Detection Methods for CVE-2025-2946
Indicators of Compromise
- Unusual JavaScript or HTML tags present in database field values, particularly <script> tags or event handlers
- Unexpected network requests originating from pgAdmin browser sessions to external domains
- Browser developer console showing JavaScript execution errors from unexpected inline scripts
- User session tokens or credentials appearing in external server logs
Detection Strategies
- Monitor database audit logs for INSERT or UPDATE statements containing HTML/JavaScript patterns in string values
- Implement Content Security Policy (CSP) headers to detect and block inline script execution
- Review web application firewall logs for XSS patterns in requests to pgAdmin endpoints
- Deploy browser-based security extensions that alert on suspicious script execution
Monitoring Recommendations
- Enable comprehensive logging for pgAdmin user sessions and query execution
- Monitor for anomalous outbound connections from client machines running pgAdmin
- Implement alerting for CSP violation reports if CSP headers are deployed
- Regularly audit database content for potentially malicious payloads in text fields
How to Mitigate CVE-2025-2946
Immediate Actions Required
- Upgrade pgAdmin 4 to the latest version that addresses CVE-2025-2946
- Review and sanitize existing database content for potentially malicious XSS payloads
- Restrict pgAdmin access to trusted networks and users until patching is complete
- Enable Content Security Policy headers on pgAdmin deployments where possible
Patch Information
Organizations should upgrade to a patched version of pgAdmin 4 that addresses this XSS vulnerability.
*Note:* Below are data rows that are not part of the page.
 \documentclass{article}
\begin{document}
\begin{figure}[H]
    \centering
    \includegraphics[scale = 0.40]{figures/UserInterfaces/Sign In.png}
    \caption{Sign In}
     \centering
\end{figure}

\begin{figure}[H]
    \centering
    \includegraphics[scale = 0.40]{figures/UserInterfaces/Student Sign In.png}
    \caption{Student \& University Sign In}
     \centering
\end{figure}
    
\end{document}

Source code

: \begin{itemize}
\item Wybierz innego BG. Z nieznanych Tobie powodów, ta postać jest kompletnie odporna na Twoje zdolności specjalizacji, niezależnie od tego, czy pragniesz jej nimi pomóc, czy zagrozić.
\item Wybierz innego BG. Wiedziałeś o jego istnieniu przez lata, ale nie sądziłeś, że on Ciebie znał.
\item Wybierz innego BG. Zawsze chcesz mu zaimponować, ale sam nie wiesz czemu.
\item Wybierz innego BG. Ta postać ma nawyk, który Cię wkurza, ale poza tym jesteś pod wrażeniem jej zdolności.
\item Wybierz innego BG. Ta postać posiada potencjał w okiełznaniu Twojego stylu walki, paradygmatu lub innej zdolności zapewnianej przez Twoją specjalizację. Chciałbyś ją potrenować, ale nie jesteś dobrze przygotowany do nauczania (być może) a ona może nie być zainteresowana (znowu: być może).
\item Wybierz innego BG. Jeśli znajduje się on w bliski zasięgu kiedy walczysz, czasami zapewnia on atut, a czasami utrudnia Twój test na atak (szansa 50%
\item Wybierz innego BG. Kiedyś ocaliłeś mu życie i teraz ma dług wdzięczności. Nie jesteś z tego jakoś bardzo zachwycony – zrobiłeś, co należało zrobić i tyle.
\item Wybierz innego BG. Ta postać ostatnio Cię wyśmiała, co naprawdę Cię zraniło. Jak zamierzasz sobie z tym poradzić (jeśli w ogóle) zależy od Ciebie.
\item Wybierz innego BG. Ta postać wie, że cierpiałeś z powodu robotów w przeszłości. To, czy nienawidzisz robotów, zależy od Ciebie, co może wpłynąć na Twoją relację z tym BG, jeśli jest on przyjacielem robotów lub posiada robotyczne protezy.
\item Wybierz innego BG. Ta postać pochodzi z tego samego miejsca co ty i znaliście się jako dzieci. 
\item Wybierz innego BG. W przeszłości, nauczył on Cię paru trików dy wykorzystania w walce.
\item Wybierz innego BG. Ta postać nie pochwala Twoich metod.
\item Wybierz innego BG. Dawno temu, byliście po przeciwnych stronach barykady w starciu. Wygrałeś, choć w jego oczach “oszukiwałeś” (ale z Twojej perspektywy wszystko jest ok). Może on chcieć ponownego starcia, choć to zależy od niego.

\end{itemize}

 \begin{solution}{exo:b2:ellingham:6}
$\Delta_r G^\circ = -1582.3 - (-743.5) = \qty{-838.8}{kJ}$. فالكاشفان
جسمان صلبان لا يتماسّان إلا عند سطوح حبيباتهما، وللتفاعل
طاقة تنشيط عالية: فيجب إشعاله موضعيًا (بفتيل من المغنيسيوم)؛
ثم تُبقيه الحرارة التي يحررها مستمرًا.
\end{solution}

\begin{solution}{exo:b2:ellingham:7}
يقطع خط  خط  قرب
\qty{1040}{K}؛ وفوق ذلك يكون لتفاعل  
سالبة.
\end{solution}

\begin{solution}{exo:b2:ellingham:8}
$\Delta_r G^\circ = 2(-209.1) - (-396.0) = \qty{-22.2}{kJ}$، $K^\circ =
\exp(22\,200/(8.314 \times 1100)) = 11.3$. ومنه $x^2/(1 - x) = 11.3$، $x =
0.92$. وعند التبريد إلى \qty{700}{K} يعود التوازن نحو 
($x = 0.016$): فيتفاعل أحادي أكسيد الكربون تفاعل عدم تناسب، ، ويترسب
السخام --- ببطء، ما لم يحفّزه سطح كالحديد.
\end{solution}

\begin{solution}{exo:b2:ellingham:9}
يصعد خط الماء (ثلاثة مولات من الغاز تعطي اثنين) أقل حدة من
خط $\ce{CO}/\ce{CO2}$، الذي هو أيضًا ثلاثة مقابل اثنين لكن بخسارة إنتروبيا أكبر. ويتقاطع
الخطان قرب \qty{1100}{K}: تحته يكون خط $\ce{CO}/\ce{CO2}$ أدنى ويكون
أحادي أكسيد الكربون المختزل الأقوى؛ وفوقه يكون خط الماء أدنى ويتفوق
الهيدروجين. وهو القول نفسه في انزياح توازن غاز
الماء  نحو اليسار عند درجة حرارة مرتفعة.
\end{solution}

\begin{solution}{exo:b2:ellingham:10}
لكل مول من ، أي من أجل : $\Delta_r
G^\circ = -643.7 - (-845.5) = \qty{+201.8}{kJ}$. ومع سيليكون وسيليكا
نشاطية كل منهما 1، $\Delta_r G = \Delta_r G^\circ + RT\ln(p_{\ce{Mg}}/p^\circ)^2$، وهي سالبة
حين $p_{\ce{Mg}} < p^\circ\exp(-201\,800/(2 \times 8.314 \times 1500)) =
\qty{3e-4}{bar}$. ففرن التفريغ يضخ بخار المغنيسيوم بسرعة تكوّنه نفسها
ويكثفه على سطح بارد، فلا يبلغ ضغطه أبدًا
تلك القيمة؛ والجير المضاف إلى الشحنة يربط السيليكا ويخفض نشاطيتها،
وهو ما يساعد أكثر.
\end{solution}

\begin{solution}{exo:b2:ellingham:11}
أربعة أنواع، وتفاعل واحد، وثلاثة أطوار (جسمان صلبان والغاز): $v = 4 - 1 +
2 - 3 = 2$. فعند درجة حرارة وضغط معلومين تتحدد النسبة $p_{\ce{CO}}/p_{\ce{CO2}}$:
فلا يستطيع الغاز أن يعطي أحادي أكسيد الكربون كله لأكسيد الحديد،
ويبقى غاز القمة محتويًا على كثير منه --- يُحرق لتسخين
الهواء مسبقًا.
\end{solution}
Monitor the pgAdmin GitHub repository for official patch releases and security advisories. Ensure all pgAdmin installations are updated across development, staging, and production environments.
Workarounds
- Implement network-level restrictions to limit pgAdmin access to trusted IP addresses only
- Deploy a Web Application Firewall (WAF) with XSS protection rules in front of pgAdmin instances
- Use browser extensions that provide XSS protection for additional defense-in-depth
- Educate database administrators about the risk of viewing untrusted database content
- Consider using alternative PostgreSQL management tools until the patch is applied
# Example: Restrict pgAdmin access via iptables (Linux)
# Allow pgAdmin access only from trusted admin network
iptables -A INPUT -p tcp --dport 5050 -s 10.0.0.0/24 -j ACCEPT
iptables -A INPUT -p tcp --dport 5050 -j DROP
Disclaimer: This content was generated using AI. While we strive for accuracy, please verify critical information with official sources.